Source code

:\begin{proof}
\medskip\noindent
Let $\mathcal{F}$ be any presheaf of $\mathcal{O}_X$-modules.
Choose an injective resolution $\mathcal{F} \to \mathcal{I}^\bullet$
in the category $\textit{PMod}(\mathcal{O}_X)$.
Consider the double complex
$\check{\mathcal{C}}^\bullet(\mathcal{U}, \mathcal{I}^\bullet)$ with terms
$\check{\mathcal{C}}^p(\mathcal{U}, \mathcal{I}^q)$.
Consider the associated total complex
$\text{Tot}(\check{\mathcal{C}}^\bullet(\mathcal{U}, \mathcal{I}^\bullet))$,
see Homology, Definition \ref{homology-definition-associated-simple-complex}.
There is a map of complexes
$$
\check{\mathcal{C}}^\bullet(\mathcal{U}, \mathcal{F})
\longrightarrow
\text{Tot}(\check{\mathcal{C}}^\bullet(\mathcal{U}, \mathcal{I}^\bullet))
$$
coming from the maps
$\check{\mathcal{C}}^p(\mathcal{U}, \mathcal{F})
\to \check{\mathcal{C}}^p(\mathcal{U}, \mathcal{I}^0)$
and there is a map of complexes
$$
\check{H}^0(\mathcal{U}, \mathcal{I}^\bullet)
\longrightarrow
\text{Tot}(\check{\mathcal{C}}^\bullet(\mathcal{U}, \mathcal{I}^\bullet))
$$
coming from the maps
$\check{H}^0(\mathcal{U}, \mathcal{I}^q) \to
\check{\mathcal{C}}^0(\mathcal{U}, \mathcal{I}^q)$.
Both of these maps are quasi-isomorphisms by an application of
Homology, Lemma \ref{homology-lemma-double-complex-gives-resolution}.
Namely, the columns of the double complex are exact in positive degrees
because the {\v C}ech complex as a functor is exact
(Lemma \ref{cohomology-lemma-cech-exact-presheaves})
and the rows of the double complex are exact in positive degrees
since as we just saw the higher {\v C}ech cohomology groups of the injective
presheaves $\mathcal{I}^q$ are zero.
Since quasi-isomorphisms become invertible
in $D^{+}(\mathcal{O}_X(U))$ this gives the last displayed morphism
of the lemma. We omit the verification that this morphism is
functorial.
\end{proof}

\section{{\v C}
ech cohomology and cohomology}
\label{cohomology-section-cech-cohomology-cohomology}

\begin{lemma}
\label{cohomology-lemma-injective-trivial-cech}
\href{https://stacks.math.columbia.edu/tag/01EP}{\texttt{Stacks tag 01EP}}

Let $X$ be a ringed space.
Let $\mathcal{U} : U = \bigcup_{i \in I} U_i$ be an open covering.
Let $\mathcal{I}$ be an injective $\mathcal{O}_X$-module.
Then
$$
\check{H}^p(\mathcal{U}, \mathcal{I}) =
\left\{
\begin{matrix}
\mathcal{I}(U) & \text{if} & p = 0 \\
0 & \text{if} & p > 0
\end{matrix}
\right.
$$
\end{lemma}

........

# Task requirements
Scan the data above. Return every line with "resolution" in it.

# Output of the task
Choose an injective resolution $\mathcal{F} \to \mathcal{I}^\bullet$
Homology, Lemma \ref{homology-lemma-double-complex-gives-resolution}.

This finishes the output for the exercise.